## EXERCISE DETAILS
Across the records, how many lines contain "accuracy"? Answer with the number alone.

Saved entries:
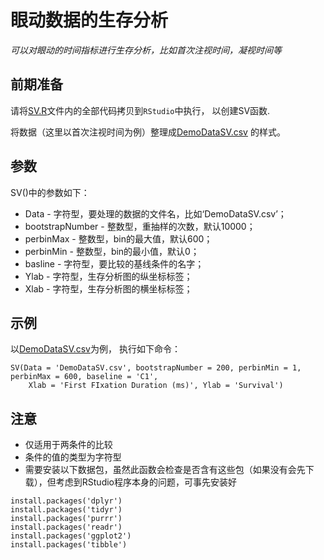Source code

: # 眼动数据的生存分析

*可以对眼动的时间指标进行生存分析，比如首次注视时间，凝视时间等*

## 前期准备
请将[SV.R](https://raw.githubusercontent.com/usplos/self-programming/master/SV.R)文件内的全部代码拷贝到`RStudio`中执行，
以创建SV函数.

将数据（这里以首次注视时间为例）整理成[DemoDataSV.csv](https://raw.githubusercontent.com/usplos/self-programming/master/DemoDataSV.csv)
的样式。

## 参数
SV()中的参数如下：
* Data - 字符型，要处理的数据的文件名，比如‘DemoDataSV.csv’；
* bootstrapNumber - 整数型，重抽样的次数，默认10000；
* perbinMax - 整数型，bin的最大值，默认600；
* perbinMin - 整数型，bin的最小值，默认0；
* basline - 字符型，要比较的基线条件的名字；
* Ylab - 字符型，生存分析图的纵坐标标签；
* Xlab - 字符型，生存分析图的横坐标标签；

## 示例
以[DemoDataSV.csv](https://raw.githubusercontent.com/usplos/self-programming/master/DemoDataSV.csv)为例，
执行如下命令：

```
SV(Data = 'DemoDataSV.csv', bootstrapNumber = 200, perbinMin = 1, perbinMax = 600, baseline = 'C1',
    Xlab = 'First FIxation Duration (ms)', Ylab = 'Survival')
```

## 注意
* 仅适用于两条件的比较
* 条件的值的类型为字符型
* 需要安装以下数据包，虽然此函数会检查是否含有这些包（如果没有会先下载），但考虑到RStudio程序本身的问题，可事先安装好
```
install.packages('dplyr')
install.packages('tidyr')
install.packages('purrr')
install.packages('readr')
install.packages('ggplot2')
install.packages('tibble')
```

* * *

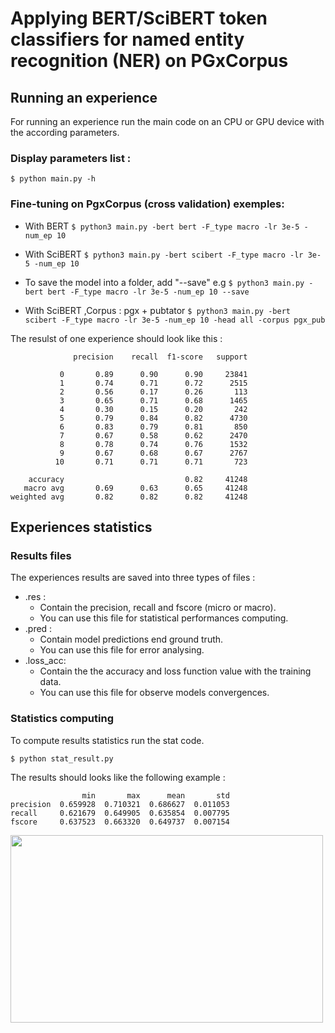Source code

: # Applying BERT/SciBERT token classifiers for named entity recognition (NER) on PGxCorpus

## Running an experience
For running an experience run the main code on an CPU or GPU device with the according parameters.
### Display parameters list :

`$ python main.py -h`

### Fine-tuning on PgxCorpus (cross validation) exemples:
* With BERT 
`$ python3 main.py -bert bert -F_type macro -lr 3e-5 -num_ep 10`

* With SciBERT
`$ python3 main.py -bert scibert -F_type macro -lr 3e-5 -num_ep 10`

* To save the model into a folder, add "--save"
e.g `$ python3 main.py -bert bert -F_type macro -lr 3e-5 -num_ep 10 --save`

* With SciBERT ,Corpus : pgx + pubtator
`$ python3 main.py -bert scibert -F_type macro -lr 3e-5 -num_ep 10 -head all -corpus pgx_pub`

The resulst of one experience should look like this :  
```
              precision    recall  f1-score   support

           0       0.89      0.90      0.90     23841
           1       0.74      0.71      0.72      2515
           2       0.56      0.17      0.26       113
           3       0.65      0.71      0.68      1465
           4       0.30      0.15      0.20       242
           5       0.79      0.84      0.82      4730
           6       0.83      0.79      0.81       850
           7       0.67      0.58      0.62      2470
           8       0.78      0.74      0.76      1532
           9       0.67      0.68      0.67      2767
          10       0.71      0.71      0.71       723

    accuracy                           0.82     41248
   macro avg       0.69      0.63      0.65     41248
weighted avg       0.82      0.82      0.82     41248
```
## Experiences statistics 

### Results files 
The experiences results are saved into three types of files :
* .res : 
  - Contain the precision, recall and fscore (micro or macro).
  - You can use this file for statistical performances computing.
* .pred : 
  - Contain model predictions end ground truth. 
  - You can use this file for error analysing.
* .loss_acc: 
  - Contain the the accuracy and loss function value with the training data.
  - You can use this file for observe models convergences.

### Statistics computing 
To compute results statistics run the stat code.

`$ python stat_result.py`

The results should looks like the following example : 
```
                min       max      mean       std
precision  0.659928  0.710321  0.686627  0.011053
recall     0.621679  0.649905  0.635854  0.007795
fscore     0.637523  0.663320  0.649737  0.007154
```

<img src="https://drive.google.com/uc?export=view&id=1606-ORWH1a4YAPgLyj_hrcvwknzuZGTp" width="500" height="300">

## WRITTEN RESPONSE
2